The data describe 1460 houses with 81 features (both numerical and object type). There are some missing values in this dataframe. The prediction target is in column 'SalePrice'. A detailed description of the individual parameters describing the houses can be found on the competition website, under 'data' (https://www.kaggle.com/competitions/home-data-for-ml-course/data). 

Most of the data in columns 'Alley', 'FireplaceQu', 'PoolQC', 'Fence' and 'MiscFeature' are missing so they will not be taken into account in further analysis.

In [5]:
# Drop columns with significant proportion of missing data
data.drop(['Alley', 'FireplaceQu', 'PoolQC', 'Fence', 'MiscFeature'], axis = 1, inplace = True)

# Print remaining columns with missing data and number of missing data
data.isnull().sum()[data.isnull().sum()>0]

LotFrontage     259
MasVnrType        8
MasVnrArea        8
BsmtQual         37
BsmtCond         37
BsmtExposure     38
BsmtFinType1     37
BsmtFinType2     38
Electrical        1
GarageType       81
GarageYrBlt      81
GarageFinish     81
GarageQual       81
GarageCond       81
dtype: int64

In the remaining columns missing data are not the majority, they can be used in further analysis.

## 3. Data manipulation

In [6]:
# Select prediction target (y) and features (X)
y = data.SalePrice
X = data.drop(['SalePrice'], axis=1)

# Divide into training and validation dataset
X_train, X_val, y_train, y_val = train_test_split(X, y, train_size = 0.8, test_size = 0.2, random_state = 0)

In further analysis two different approaches will be applied.

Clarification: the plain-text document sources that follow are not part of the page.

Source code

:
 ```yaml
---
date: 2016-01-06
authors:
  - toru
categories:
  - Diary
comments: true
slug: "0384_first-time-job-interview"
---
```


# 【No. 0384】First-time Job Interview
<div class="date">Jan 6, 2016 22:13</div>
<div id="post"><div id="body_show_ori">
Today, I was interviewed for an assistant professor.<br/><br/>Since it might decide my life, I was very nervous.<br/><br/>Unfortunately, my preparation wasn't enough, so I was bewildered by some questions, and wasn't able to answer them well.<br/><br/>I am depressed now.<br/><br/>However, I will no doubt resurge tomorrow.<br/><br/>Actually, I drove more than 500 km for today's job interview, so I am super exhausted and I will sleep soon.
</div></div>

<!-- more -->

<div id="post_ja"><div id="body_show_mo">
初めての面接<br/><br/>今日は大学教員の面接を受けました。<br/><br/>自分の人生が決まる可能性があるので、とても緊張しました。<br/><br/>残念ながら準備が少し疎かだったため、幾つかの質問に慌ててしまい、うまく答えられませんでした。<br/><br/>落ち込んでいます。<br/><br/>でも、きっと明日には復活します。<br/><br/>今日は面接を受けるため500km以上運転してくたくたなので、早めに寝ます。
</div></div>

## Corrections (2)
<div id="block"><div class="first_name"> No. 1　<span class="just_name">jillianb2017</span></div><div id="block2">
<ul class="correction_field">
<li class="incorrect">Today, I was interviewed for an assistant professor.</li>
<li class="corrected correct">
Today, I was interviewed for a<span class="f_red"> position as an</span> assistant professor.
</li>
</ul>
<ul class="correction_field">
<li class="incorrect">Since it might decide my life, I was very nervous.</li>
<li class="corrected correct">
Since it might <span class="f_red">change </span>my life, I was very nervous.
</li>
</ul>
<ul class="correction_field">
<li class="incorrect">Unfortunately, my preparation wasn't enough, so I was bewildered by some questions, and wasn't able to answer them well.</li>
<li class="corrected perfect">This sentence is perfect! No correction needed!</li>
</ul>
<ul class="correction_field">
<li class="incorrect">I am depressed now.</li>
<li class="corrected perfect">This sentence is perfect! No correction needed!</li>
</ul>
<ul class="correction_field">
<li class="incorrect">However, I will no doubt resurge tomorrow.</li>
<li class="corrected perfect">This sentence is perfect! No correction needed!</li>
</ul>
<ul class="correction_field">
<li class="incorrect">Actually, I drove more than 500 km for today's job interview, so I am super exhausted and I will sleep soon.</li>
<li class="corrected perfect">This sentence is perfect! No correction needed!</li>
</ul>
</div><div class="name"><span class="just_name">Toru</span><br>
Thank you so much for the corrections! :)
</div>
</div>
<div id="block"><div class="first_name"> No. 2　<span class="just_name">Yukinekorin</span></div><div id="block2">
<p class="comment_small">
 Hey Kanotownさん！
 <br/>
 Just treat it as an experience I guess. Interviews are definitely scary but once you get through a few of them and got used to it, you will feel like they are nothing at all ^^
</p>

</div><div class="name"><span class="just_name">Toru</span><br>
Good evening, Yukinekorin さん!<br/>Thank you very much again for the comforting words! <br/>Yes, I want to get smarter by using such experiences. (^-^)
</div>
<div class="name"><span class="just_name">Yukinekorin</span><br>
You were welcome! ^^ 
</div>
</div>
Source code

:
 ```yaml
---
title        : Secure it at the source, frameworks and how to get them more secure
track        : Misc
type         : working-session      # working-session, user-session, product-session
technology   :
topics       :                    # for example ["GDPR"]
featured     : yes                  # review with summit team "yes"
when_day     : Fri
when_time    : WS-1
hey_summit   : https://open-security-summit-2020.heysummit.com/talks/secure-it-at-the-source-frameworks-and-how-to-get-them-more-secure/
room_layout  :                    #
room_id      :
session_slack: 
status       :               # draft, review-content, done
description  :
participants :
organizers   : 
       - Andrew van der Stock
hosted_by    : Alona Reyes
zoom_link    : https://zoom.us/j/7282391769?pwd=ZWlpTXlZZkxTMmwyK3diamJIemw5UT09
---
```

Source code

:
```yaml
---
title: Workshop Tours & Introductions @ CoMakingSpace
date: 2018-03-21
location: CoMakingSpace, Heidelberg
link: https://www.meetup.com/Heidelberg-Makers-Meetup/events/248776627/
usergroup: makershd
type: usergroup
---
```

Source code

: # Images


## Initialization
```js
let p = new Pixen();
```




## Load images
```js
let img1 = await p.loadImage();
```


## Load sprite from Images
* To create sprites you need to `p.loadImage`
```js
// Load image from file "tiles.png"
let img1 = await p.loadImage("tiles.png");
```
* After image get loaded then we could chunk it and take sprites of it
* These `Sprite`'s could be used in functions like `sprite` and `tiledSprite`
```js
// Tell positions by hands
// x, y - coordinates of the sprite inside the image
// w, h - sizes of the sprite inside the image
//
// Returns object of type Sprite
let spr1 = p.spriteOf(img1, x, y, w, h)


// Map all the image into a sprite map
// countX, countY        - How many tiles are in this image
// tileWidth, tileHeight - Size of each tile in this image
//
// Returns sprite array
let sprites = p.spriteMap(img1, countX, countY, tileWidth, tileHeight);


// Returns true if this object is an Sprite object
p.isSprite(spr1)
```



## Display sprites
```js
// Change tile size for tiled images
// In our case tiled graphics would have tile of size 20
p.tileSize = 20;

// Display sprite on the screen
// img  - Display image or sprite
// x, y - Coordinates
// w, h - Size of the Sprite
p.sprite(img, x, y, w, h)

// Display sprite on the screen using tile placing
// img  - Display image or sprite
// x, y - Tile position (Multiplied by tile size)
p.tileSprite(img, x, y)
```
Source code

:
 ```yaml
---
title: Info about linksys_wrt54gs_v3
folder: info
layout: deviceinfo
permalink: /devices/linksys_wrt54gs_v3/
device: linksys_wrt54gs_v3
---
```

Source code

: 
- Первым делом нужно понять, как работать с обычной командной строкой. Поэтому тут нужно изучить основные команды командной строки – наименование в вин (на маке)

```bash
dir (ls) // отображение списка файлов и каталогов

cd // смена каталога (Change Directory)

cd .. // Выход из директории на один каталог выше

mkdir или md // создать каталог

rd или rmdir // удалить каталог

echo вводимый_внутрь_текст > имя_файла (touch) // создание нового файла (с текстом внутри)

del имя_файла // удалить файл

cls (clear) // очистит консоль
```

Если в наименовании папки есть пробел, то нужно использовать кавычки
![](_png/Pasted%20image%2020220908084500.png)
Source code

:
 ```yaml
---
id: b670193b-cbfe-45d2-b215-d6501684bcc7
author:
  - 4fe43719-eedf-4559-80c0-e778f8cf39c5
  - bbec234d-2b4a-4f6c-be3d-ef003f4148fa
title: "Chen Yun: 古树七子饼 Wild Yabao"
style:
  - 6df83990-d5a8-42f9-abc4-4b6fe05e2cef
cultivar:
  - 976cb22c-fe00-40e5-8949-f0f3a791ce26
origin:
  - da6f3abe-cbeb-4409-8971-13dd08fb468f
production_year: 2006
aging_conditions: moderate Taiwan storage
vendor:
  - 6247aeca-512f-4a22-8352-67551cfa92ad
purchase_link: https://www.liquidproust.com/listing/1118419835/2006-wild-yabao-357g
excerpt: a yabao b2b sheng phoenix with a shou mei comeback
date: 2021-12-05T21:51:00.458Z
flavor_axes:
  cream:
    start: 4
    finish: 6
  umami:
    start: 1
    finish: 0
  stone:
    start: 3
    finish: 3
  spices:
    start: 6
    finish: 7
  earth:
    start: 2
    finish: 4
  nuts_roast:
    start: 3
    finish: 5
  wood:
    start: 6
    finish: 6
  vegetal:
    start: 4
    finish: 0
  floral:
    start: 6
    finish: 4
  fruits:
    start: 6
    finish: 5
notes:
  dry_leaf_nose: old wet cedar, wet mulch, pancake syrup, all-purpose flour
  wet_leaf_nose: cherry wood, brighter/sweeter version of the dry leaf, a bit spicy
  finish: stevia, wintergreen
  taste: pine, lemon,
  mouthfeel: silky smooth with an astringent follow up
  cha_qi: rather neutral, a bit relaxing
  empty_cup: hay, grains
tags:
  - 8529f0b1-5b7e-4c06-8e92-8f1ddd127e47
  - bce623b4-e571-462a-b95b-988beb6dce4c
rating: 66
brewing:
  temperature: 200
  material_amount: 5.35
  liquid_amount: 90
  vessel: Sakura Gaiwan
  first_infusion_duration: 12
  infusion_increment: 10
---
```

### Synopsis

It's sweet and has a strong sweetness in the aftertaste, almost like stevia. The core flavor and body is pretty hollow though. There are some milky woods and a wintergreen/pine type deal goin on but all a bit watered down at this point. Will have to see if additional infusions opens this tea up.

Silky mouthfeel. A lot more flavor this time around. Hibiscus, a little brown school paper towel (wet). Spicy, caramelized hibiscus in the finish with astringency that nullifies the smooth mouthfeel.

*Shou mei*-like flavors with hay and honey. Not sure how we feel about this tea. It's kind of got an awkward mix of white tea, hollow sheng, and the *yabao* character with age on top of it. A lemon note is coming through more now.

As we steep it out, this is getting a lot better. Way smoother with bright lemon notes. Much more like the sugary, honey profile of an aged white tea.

In first approach columns with missing data will be dropped and in the second approach values will be imputed with various strategies. Modelling will be performed with RandomForestRegressor. The score_df function defined below will be used to assess the effectiveness of individual data manipulation.

In [7]:
def score_df(X_train, X_val, y_train, y_val):
    '''
    Function that measure the accuracy of model by mean absolute error
    '''
    model = RandomForestRegressor(random_state=0)
    model.fit(X_train, y_train)
    pred = model.predict(X_val)
    r2 = r2_score(y_val, pred)
    mae = mean_absolute_error(y_val, pred)    
    
    print('R2 value: ', r2)
    print('Mean absolute error: ', mae, ' dollars')
    return [mae, r2]

The cardinality of columns with categorical data will be investigated.

In [8]:
# Categorical columns in the training dataset
obj_cols = [col for col in X_train.columns if X_train[col].dtype == 'object']

# Get number of unique entries in each column with categorical data
obj_nunique = list(map(lambda col: X_train[col].nunique(), obj_cols))
obj_dict = dict(zip(obj_cols, obj_nunique))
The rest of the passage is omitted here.